Effectiveness of Asian Development Bank Partnerships

Evaluation Document | 22 February 2016
Effectiveness of Asian Development Bank Partnerships

Partnerships are more essential than ever before for achieving development effectiveness. They leverage financing, expertise, and knowledge for investment and development. They help organizations to close gaps and avoid duplications in their programs, support scaled-up operations, and promote harmonized approaches for better development results.

ADB has expanded the attention it gives to partnerships in recent years. It has increased the number of partnerships it is involved in, and achieved a good measure of success.

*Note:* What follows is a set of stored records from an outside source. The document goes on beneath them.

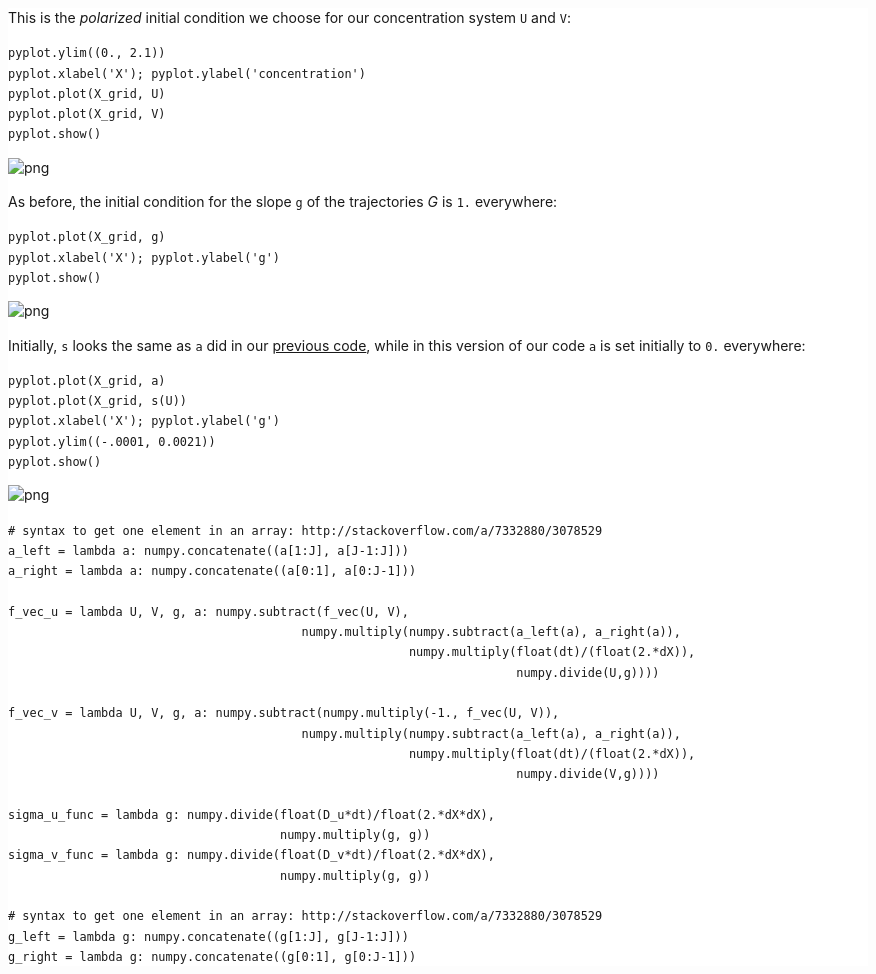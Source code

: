 This is the *polarized* initial condition we choose for our concentration system
`U` and `V`:

    pyplot.ylim((0., 2.1))
    pyplot.xlabel('X'); pyplot.ylabel('concentration')
    pyplot.plot(X_grid, U)
    pyplot.plot(X_grid, V)
    pyplot.show()

![png](https://dl.dropboxusercontent.com/u/129945779/georgio/2014-01-08-Reaction_Diffusion_Accelerating_Domain_files/2014-01-08-Reaction_Diffusion_Accelerating_Domain_10_0.png)

As before, the initial condition for the slope `g` of the trajectories $G$ is
`1.` everywhere:

    pyplot.plot(X_grid, g)
    pyplot.xlabel('X'); pyplot.ylabel('g')
    pyplot.show()

![png](https://dl.dropboxusercontent.com/u/129945779/georgio/2014-01-08-Reaction_Diffusion_Accelerating_Domain_files/2014-01-08-Reaction_Diffusion_Accelerating_Domain_12_0.png)

Initially, `s` looks the same as `a` did in our [previous
code](http://georg.io/2013/12/Reaction_Diffusion_Growing_Domain#python_code),
while in this version of our code `a` is set initially to `0.` everywhere:

    pyplot.plot(X_grid, a)
    pyplot.plot(X_grid, s(U))
    pyplot.xlabel('X'); pyplot.ylabel('g')
    pyplot.ylim((-.0001, 0.0021))
    pyplot.show()

![png](https://dl.dropboxusercontent.com/u/129945779/georgio/2014-01-08-Reaction_Diffusion_Accelerating_Domain_files/2014-01-08-Reaction_Diffusion_Accelerating_Domain_14_0.png)

    # syntax to get one element in an array: http://stackoverflow.com/a/7332880/3078529
    a_left = lambda a: numpy.concatenate((a[1:J], a[J-1:J]))
    a_right = lambda a: numpy.concatenate((a[0:1], a[0:J-1]))

    f_vec_u = lambda U, V, g, a: numpy.subtract(f_vec(U, V),
                                             numpy.multiply(numpy.subtract(a_left(a), a_right(a)),
                                                            numpy.multiply(float(dt)/(float(2.*dX)),
                                                                           numpy.divide(U,g))))
    
    f_vec_v = lambda U, V, g, a: numpy.subtract(numpy.multiply(-1., f_vec(U, V)),
                                             numpy.multiply(numpy.subtract(a_left(a), a_right(a)),
                                                            numpy.multiply(float(dt)/(float(2.*dX)),
                                                                           numpy.divide(V,g))))

    sigma_u_func = lambda g: numpy.divide(float(D_u*dt)/float(2.*dX*dX),
                                          numpy.multiply(g, g))
    sigma_v_func = lambda g: numpy.divide(float(D_v*dt)/float(2.*dX*dX),
                                          numpy.multiply(g, g))

    # syntax to get one element in an array: http://stackoverflow.com/a/7332880/3078529
    g_left = lambda g: numpy.concatenate((g[1:J], g[J-1:J]))
    g_right = lambda g: numpy.concatenate((g[0:1], g[0:J-1]))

The report assesses the effectiveness of three types of ADB partnerships: interagency coordination partnerships, knowledge partnerships, and financing partnerships. It relies on a database of 422 partnerships created over 2000-2014 to this end, assessments by ADB departments of their effectiveness, statistical analysis of the successfulness of cofinanced projects vs non-cofinanced projects, 3 country visits during which donor coordination mechanisms were looked at, various small questionnaire surveys, and an internal ADB institutional assessment. There are also 10 case studies of case studies of bilateral partners Australia, France, Japan, Netherlands, and United Kingdom; multilateral partners EBRD, EIB, and IFAD, knowledge partners WWF and OECD, while World Bank and Inter-American Development Bank were studied as part of the institutional assessment.

Three-quarters of ADB partnerships were self-assessed effective, and were reported to have mostly or completely achieved their objectives. The evaluation found that where interagency partnerships allow players to capitalize on synergies and coordination and to minimize overlaps there were positive results. ADB’s experience with knowledge partnerships for sector and thematic work has been mixed. In effective knowledge partnerships, collaboration on specific initiatives has paved the way for a more systematic relationship that led to joint project preparation or implementation, engagement of high-level persons in conferences and policy dialogue, completion of a series of publications or events, and, in some instances, joint financing of activities. Financing partnerships have led to substantial fund mobilization in recent years. Cofinanced projects were significantly more successful than non-cofinanced projects.

The evaluation suggests changes in the organization, particularly in the roles of some ADB departments, and changes in ADB systems and rules, to facilitate better management of partnerships. The evaluation further recommends specifying separate targets for official and commercial cofinancing, and within the latter for trade financing and other commercial cofinancing categories. To foster knowledge partnerships, ADB needs changes in the rules of engagement; and for financing partnerships to be managed more efficiently, the sector and thematic groups should be aligned better with the new financing partnership facilities.

ADB’s deeper engagement in partnerships is essential in a changing context where rising global threats require coordinated responses. The Sustainable Development Goals, new climate agreements and funds, and the two new multilateral banks in the region are just some of the developments that provide new opportunities for partnerships.